Bugün eski yazılarımı okurken, yere çakıldım ben. Ah be kızım dedim, sen hep bu sefer çok farklı hissediyorsun sanmışsın dedim. Zaten 2-3 gündür de eskisi gibi değilim ben. Ha seviyor muyum, seviyorum sanki. Fakat fragman güzeldi bu ilişkide de , bu adam da değişti bence. Bir de benim en ufak şeyden hevesim kaçıyor. Ben ilgi istiyorum ya. Bunu artık kendime itiraf edebiliyorum. Gerçekten sevildiğimi her an hissetmem gerekiyor. Bu adamlardan da bunu beklemişim. Bir yerlerde eksik bir şeyler var, yama yapmaya mı çalışıyorum,yoksa içlerinden birini gerçekten sevebildim mi bilmiyorum. Kafamı karıştırdı eski yazılarım. Üstelik adam gerçekten değişti. Adamla değiştin diye dalga geçe geçe değiştirdim belki  bunu da.
Onu geç, üstümde gerçekten Bay Tarçınlı Kahve'nin laneti var. O mavi gözleriyle nasıl baktıysa bana, gözü değdi, ondan başkasıyla tam olacakmış gibi olurken ya olay bozuluyor , ya ben bozuluyorum.
Mesela şu an , gitsen Bay Aşk'a sorsan, mükemmel ilişkiyi yaşıyoruz. Hatta ruh ikiziyiz ( en azından bu üfürükçüye gitmiyor). Bana sor bir de?

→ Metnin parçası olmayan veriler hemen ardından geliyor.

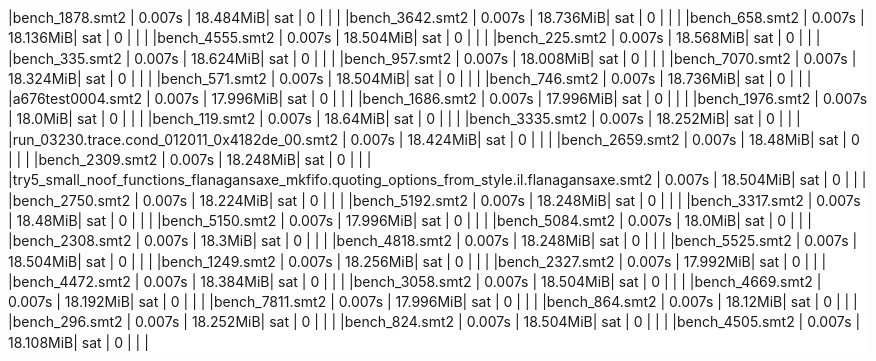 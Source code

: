 |bench_1878.smt2                                              |    0.007s | 18.484MiB| sat | 0 |  |  |
|bench_3642.smt2                                              |    0.007s | 18.736MiB| sat | 0 |  |  |
|bench_658.smt2                                               |    0.007s | 18.136MiB| sat | 0 |  |  |
|bench_4555.smt2                                              |    0.007s | 18.504MiB| sat | 0 |  |  |
|bench_225.smt2                                               |    0.007s | 18.568MiB| sat | 0 |  |  |
|bench_335.smt2                                               |    0.007s | 18.624MiB| sat | 0 |  |  |
|bench_957.smt2                                               |    0.007s | 18.008MiB| sat | 0 |  |  |
|bench_7070.smt2                                              |    0.007s | 18.324MiB| sat | 0 |  |  |
|bench_571.smt2                                               |    0.007s | 18.504MiB| sat | 0 |  |  |
|bench_746.smt2                                               |    0.007s | 18.736MiB| sat | 0 |  |  |
|a676test0004.smt2                                            |    0.007s | 17.996MiB| sat | 0 |  |  |
|bench_1686.smt2                                              |    0.007s | 17.996MiB| sat | 0 |  |  |
|bench_1976.smt2                                              |    0.007s | 18.0MiB| sat | 0 |  |  |
|bench_119.smt2                                               |    0.007s | 18.64MiB| sat | 0 |  |  |
|bench_3335.smt2                                              |    0.007s | 18.252MiB| sat | 0 |  |  |
|run_03230.trace.cond_012011_0x4182de_00.smt2                 |    0.007s | 18.424MiB| sat | 0 |  |  |
|bench_2659.smt2                                              |    0.007s | 18.48MiB| sat | 0 |  |  |
|bench_2309.smt2                                              |    0.007s | 18.248MiB| sat | 0 |  |  |
|try5_small_noof_functions_flanagansaxe_mkfifo.quoting_options_from_style.il.flanagansaxe.smt2 |    0.007s | 18.504MiB| sat | 0 |  |  |
|bench_2750.smt2                                              |    0.007s | 18.224MiB| sat | 0 |  |  |
|bench_5192.smt2                                              |    0.007s | 18.248MiB| sat | 0 |  |  |
|bench_3317.smt2                                              |    0.007s | 18.48MiB| sat | 0 |  |  |
|bench_5150.smt2                                              |    0.007s | 17.996MiB| sat | 0 |  |  |
|bench_5084.smt2                                              |    0.007s | 18.0MiB| sat | 0 |  |  |
|bench_2308.smt2                                              |    0.007s | 18.3MiB| sat | 0 |  |  |
|bench_4818.smt2                                              |    0.007s | 18.248MiB| sat | 0 |  |  |
|bench_5525.smt2                                              |    0.007s | 18.504MiB| sat | 0 |  |  |
|bench_1249.smt2                                              |    0.007s | 18.256MiB| sat | 0 |  |  |
|bench_2327.smt2                                              |    0.007s | 17.992MiB| sat | 0 |  |  |
|bench_4472.smt2                                              |    0.007s | 18.384MiB| sat | 0 |  |  |
|bench_3058.smt2                                              |    0.007s | 18.504MiB| sat | 0 |  |  |
|bench_4669.smt2                                              |    0.007s | 18.192MiB| sat | 0 |  |  |
|bench_7811.smt2                                              |    0.007s | 17.996MiB| sat | 0 |  |  |
|bench_864.smt2                                               |    0.007s | 18.12MiB| sat | 0 |  |  |
|bench_296.smt2                                               |    0.007s | 18.252MiB| sat | 0 |  |  |
|bench_824.smt2                                               |    0.007s | 18.504MiB| sat | 0 |  |  |
|bench_4505.smt2                                              |    0.007s | 18.108MiB| sat | 0 |  |  |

Bana sorsan, bu adam değişti ( 100 kere daha yazabilirim)
Bana sorsan, tek bir hataya bakıyorum, ortada hata olmadığı için de hata yaratmaya çalışıyorum. Ne demek dün yazdığım yazıdaki gibi acaba günaydın mesajı atacak mı diye düşünmek? Atacak tabi, adama göre sorun yok ki...
Ama var işte ulan var.
Ben hep bu sefer farklı demişim. Ben hep birden gaza gelmişim. Şimdi bu sefer de aynısı mı yoksa bu sefer gerçekten farklı mı bilmiyorum ki... Anlayamıyorum.
Hevesim kaçtı yalnız benim.
Allah'tan blogu okumuyor.
Böyle nasıl anlatayım, bu sefer iyi olsun artık dersin, kaybetmek istemezsin, ama bir yandan da heves kalmamıştır , incir çekirdeğini doldurmayacak her şeyi kendine ispat yaparsın, haksız değilim ben, o değişti dersin ya, şu an oyum ben.
Hem istiyorum, hem istemiyorum.
Hem seviyorum, hem sevmiyorum.
Hem kızıyorum, hem kızmıyorum.
Ama bir yandan da ayıldım yazılarımı okuyunca.
Hepiniz bu sefer farklı diyorsunuz ya kızlar. O öyle değil işte...
Bence hepsi aynı. Farkı yaratacak olan her zaman için karşınızdaki. Adam gibi sevmeyi beceremiyor bunlar. Heves kaçırıyor bunlar.
Ben bu adamların hepsinde sevgi aramışım. Vermediklerini hissettiğim anda tırnaklarımı çıkartmışım.
Bunun da suyu ısınmak üzereymiş gibi bir his var içimde.
Ama en azından, bu sefer farklı diye bir şey de yokmuş , bunu anladım.
Döndürürse o döndürecek, giderse o gidecek...
Benden yana bir döneklik mevzusu hiç olmadı. Bu sefer de olmayacak.
Çok mu gömdüm bu adamı birden ya...
Adam benimle ilgilenmeyince, gömesim geliyor.
Farklı olsun bu sefer o zaman!
İlgilensin öküz!
Ah baba ya, sen  bana sevgini gösterseydin, ben böyle olmazdım belki....
Not: Yazarın devreleri yandı....

Edit: ( 2 saat sonra ) icimden bir ses sakin ol bu adam o okuzlerden degil diyor, seviyorum yaa!